Qualcomm’s Heterogeneous Computing For Snapdragon 820

September 2, 2015 - Written By David Steele

The Snapdragon 820 is an important product for Qualcomm for a few reasons. The first is that the 820 introduces Qualcomm’s new custom core, the Kyro. Qualcomm have dispensed with the big.LITTLE architecture of their first generation of 64-bit high end processor, the Snapdragon 810, and instead the 820 is based around a single tier of processor cores. The new chip also introduces some new features, such as Qualcomm’s Smart Protect, which is a means of the processor core assessing the tasks that device applications are requesting of it and in essence, “sanity testing” these. If the Snapdragon 820 detects an untowards behaviour that could be as a result of malware on the device, it will notify the user – plus Qualcomm are also developing ties with malware developers to built a feedback mechanism.
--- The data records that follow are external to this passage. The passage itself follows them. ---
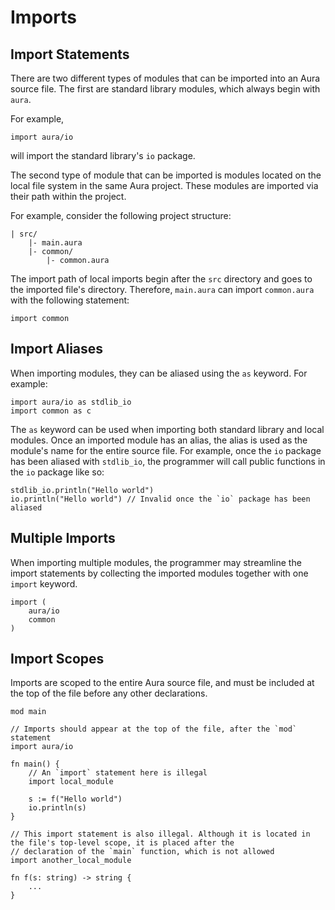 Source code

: # Imports

## Import Statements

There are two different types of modules that can be imported into an Aura source file. The first are standard library modules, which always begin with `aura`.

For example,
```
import aura/io
```
will import the standard library's `io` package.

The second type of module that can be imported is modules located on the local file system in the same Aura project. These modules are imported via their path within the project.

For example, consider the following project structure:

```
| src/
    |- main.aura
    |- common/
        |- common.aura
```
The import path of local imports begin after the `src` directory and goes to the imported file's directory. Therefore, `main.aura` can import `common.aura` with the following statement:
```
import common
```

## Import Aliases

When importing modules, they can be aliased using the `as` keyword. For example:

```
import aura/io as stdlib_io
import common as c
```

The `as` keyword can be used when importing both standard library and local modules. Once an imported module has an alias, the alias is used as the module's name for the entire source file. For example, once the `io` package has been aliased with `stdlib_io`, the programmer will call public functions in the `io` package like so:

```
stdlib_io.println("Hello world")
io.println("Hello world") // Invalid once the `io` package has been aliased
```

## Multiple Imports

When importing multiple modules, the programmer may streamline the import statements by collecting the imported modules together with one `import` keyword.

```
import (
    aura/io
    common
)
```

## Import Scopes

Imports are scoped to the entire Aura source file, and must be included at the top of the file before any other declarations.

```
mod main

// Imports should appear at the top of the file, after the `mod` statement
import aura/io

fn main() {
    // An `import` statement here is illegal
    import local_module
    
    s := f("Hello world")
    io.println(s)
}

// This import statement is also illegal. Although it is located in the file's top-level scope, it is placed after the
// declaration of the `main` function, which is not allowed
import another_local_module

fn f(s: string) -> string {
    ...
}
```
Qualcomm have today written about one of the important refinements built into the Snapdragon 820’s architecture: heterogeneous computing. This means it gives the processor the ability to combine different components in order to maximize the power consumed by the system-on-chip. The Snapdragon 820’s heterogeneous processing abilities will combine application cores, graphics processor cores, digital signal processor cores and the Spectra camera ISP, all under the watchful eye of the Symphony System Manager. If this sounds familiar, readers may remember Motorola’s X8 processor, which powered the first Moto X smartphone released in 2013. The X8 consisted of two application cores, four graphics processor cores and two low power, context-aware cores that powered the always-on listening function of the smartphone and the Moto Display notification system. Qualcomm’s work with the Snapdragon 820 is reminiscent of Motorola’s approach, as here the Symphony System Manager is designed to divvy up the tasks demanding of the operating system and applications according to the resources available to it. This means that the Snapdragon 820 can devote the right processor core to the tasks at hand and sip battery and produce very little heat. It is a different set up to some competing system-on-chips, which may have more application cores available as a resource, but for certain duties plugging in an application core is a relatively inefficient use of resources.

The blend of computing tasks that will be made of the Snapdragon 820 – and Qualcomm’s other system-on-chips – is one reason why the company have invested a significant sum into building their custom core, the Kyro. The Kyro is tightly integrated with the Adreno GPU (version 530 for the Snapdragon 820) and the Hexagon 680 DSP (digital signal processor). Qualcomm explain that the reason for engineering the Kyro custom core is so that the device offers a blend of high performance combined with great power efficiency. When clocked at 2.2 GHz and built on a 14nm process, Qualcomm state that the Snapdragon 820 is twice as powerful as the Snapdragon 810 and also offers twice the power efficiency. This is an impressive claim: furthermore, because the 820 uses less power for a given workload, it also produces less heat, which is something of a Snapdragon 810 weakness.

Qualcomm’s performance claims for the Snapdragon are interesting when compared with their former flagship, but we will need to wait for the first devices to ship with the new processor and be tested before we can pass judgement. However, Qualcomm’s approach of refining and optimizing a system-on-chip’s resources differs from MediaTek’s approach, which is to provide a given design more processor cores spread out over different performance levels. Both solutions are technically impressive and it will be interesting to see how 2016’s flagship devices perform.